═══ Materials provided ═══

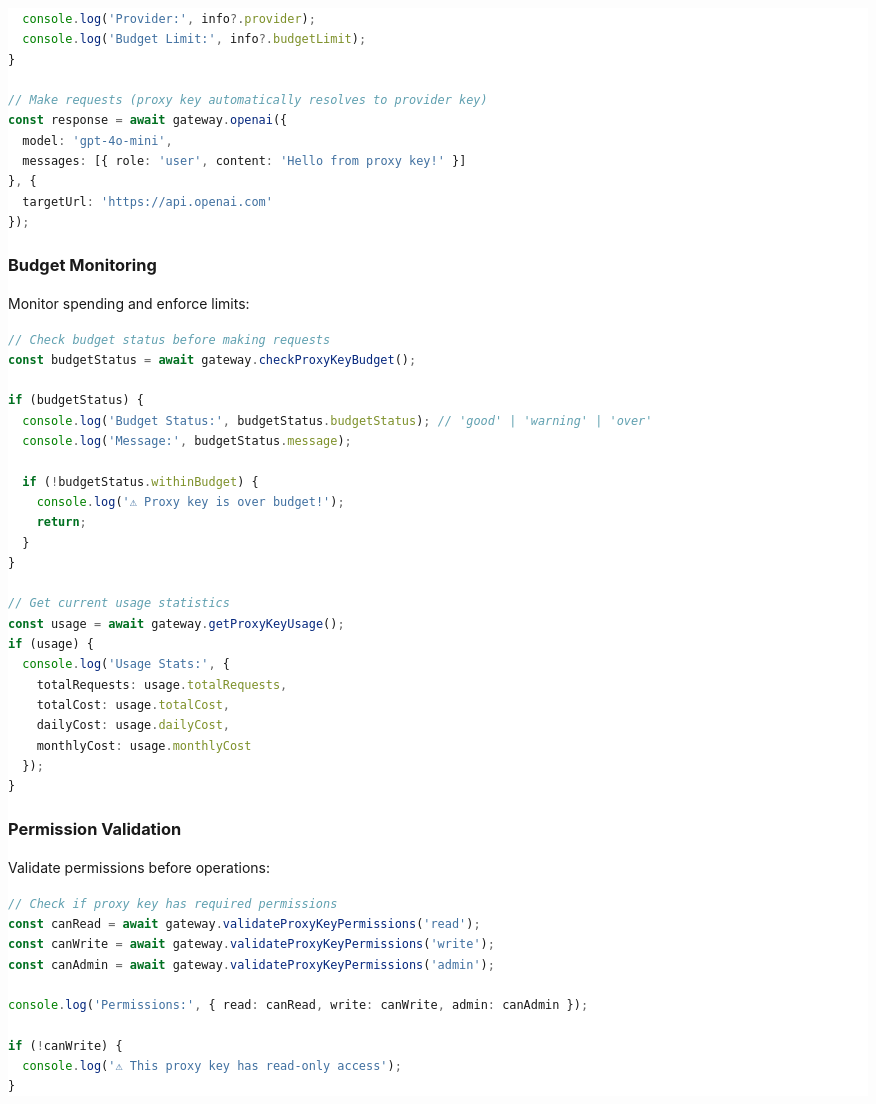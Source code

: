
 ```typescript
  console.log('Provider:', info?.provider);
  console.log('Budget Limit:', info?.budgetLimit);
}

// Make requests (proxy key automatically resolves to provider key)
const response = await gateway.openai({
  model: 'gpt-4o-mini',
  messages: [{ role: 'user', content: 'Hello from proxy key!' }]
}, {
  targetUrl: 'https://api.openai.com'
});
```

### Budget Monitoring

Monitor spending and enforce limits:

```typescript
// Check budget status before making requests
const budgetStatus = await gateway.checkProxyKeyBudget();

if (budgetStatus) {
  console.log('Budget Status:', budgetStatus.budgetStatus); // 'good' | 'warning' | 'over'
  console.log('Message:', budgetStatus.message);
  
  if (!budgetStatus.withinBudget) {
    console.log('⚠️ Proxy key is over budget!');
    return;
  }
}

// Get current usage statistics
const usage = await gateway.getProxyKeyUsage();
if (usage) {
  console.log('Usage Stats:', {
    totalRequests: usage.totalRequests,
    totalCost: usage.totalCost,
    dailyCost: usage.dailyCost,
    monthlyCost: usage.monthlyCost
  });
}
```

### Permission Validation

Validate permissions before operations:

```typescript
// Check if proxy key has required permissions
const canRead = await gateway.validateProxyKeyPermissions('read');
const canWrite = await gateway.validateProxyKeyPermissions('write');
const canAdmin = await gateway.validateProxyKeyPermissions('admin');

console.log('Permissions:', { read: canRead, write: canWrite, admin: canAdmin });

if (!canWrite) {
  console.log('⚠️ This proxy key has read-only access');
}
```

═══
═══ Materials provided ═══

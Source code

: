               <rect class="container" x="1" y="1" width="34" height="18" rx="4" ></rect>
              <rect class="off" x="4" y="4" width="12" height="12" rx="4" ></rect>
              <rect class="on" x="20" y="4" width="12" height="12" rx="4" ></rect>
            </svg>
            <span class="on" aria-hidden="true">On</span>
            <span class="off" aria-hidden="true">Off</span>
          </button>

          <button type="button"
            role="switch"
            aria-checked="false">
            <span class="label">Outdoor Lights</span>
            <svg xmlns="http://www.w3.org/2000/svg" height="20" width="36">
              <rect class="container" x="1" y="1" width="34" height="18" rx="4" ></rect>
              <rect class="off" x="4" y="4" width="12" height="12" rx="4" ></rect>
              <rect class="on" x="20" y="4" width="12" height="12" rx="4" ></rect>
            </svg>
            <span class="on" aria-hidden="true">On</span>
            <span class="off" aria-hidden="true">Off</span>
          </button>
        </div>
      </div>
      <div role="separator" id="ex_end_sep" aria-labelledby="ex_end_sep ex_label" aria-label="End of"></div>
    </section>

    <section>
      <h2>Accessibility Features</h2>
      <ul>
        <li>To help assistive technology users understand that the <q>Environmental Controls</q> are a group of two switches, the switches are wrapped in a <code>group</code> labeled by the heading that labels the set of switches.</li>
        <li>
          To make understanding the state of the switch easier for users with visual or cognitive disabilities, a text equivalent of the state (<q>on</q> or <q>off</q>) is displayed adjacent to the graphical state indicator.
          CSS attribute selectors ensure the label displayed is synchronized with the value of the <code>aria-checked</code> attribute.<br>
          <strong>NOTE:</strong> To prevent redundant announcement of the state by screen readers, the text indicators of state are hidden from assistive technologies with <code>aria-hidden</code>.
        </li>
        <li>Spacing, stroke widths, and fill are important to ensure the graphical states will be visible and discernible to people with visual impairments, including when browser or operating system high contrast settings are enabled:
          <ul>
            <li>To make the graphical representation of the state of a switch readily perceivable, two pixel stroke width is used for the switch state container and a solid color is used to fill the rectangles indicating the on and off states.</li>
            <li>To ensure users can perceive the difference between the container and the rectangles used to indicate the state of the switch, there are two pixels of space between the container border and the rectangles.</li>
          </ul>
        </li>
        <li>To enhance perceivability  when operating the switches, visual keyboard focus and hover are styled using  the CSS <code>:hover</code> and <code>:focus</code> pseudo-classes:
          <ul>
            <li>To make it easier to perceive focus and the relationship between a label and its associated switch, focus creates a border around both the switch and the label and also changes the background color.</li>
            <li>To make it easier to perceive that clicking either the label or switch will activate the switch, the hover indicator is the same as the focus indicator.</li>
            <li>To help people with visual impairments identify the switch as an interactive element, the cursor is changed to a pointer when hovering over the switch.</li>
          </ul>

═══

Task prompt - Scan the material above for lines holding the string "budgetStatus" and copy those lines.

Response to this exercise -
const budgetStatus = await gateway.checkProxyKeyBudget();
if (budgetStatus) {
  console.log('Budget Status:', budgetStatus.budgetStatus); // 'good' | 'warning' | 'over'
  console.log('Message:', budgetStatus.message);
  if (!budgetStatus.withinBudget) {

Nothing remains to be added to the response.